### PROBLEM TO WORK ON:
Where the data below has the string "from", return the whole line.

--- SOURCE MATERIAL Enclosed Below ---

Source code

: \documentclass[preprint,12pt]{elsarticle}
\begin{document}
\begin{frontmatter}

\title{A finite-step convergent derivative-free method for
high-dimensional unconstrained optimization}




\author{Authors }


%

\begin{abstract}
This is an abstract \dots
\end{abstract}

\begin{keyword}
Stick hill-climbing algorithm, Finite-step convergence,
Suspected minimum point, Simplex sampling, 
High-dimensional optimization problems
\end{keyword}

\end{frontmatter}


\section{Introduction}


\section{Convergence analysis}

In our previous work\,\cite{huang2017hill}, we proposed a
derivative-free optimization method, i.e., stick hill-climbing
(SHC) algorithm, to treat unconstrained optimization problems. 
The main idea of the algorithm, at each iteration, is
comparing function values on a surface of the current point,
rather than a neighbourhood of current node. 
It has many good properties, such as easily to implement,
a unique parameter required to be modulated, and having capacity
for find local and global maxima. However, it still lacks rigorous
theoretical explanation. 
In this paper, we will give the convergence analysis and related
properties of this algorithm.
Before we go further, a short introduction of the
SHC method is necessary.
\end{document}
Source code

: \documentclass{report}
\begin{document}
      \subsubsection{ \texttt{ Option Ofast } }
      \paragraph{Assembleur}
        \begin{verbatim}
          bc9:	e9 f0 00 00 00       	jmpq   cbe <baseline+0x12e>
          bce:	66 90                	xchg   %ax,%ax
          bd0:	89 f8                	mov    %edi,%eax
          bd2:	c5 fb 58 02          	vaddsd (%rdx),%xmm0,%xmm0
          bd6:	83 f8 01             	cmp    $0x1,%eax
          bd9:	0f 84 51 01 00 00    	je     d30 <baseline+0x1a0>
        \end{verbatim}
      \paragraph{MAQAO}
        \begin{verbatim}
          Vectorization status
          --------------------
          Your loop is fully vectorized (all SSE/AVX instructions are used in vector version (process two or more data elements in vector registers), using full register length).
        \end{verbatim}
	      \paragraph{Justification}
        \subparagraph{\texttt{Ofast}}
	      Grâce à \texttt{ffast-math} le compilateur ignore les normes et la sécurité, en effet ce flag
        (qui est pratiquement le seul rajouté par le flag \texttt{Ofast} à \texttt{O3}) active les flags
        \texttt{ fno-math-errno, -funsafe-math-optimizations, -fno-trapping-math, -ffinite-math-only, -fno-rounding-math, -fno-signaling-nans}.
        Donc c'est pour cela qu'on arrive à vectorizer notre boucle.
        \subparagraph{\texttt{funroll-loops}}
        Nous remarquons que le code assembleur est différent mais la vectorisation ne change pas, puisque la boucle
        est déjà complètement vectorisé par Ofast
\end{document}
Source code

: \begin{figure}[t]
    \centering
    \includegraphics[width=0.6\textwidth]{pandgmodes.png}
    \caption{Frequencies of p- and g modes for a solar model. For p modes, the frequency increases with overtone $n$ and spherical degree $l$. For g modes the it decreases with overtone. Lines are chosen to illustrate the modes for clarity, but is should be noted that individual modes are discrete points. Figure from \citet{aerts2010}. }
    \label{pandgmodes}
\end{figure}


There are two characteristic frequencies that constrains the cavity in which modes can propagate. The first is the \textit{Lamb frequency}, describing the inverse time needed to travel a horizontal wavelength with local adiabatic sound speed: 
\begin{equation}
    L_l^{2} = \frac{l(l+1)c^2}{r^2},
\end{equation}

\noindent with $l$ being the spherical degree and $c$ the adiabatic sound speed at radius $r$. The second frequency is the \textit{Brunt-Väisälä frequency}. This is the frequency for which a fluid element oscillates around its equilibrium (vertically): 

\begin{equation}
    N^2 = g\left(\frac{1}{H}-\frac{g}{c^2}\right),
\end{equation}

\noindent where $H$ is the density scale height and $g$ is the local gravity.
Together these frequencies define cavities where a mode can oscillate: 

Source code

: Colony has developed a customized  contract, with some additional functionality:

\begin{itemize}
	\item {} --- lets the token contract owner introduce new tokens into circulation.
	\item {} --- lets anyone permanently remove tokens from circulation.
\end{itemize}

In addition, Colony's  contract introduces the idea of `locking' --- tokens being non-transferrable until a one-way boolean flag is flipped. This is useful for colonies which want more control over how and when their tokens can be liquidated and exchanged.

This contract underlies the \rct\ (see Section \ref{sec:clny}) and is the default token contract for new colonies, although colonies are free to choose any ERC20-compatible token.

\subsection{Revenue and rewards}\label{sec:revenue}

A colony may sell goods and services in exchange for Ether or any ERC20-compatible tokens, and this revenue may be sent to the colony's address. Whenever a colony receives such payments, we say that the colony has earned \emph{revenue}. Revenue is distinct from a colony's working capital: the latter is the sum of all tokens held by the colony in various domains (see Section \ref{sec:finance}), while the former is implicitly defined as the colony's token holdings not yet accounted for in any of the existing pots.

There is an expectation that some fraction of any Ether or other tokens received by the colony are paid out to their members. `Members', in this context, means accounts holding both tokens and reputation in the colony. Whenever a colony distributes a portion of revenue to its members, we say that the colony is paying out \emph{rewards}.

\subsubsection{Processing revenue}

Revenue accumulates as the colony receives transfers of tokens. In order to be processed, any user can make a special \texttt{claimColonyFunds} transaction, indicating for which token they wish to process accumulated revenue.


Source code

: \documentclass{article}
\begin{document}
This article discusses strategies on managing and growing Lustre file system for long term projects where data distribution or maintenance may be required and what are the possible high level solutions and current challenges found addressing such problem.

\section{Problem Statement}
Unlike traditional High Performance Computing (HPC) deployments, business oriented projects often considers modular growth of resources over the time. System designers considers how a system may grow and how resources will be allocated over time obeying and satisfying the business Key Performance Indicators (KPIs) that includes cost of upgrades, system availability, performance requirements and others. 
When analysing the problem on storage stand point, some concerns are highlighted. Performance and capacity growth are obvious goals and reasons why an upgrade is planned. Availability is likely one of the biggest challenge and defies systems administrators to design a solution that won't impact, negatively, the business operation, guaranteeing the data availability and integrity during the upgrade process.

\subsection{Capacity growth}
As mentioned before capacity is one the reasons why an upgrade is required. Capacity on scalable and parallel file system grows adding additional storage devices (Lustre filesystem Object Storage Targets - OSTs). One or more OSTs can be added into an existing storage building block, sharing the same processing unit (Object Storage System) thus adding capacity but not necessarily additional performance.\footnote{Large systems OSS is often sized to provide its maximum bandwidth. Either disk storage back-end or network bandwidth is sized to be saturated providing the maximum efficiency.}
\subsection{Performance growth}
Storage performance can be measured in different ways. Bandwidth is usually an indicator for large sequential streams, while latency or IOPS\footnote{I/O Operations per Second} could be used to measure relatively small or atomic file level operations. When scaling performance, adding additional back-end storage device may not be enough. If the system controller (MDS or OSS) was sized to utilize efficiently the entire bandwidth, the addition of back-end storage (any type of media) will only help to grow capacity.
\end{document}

--- End of Enclosed SOURCE MATERIAL ---

### SOLUTION FOR THIS TASK:
    \caption{Frequencies of p- and g modes for a solar model. For p modes, the frequency increases with overtone $n$ and spherical degree $l$. For g modes the it decreases with overtone. Lines are chosen to illustrate the modes for clarity, but is should be noted that individual modes are discrete points. Figure from \citet{aerts2010}. }
	\item {} --- lets anyone permanently remove tokens from circulation.
A colony may sell goods and services in exchange for Ether or any ERC20-compatible tokens, and this revenue may be sent to the colony's address. Whenever a colony receives such payments, we say that the colony has earned \emph{revenue}. Revenue is distinct from a colony's working capital: the latter is the sum of all tokens held by the colony in various domains (see Section \ref{sec:finance}), while the former is implicitly defined as the colony's token holdings not yet accounted for in any of the existing pots.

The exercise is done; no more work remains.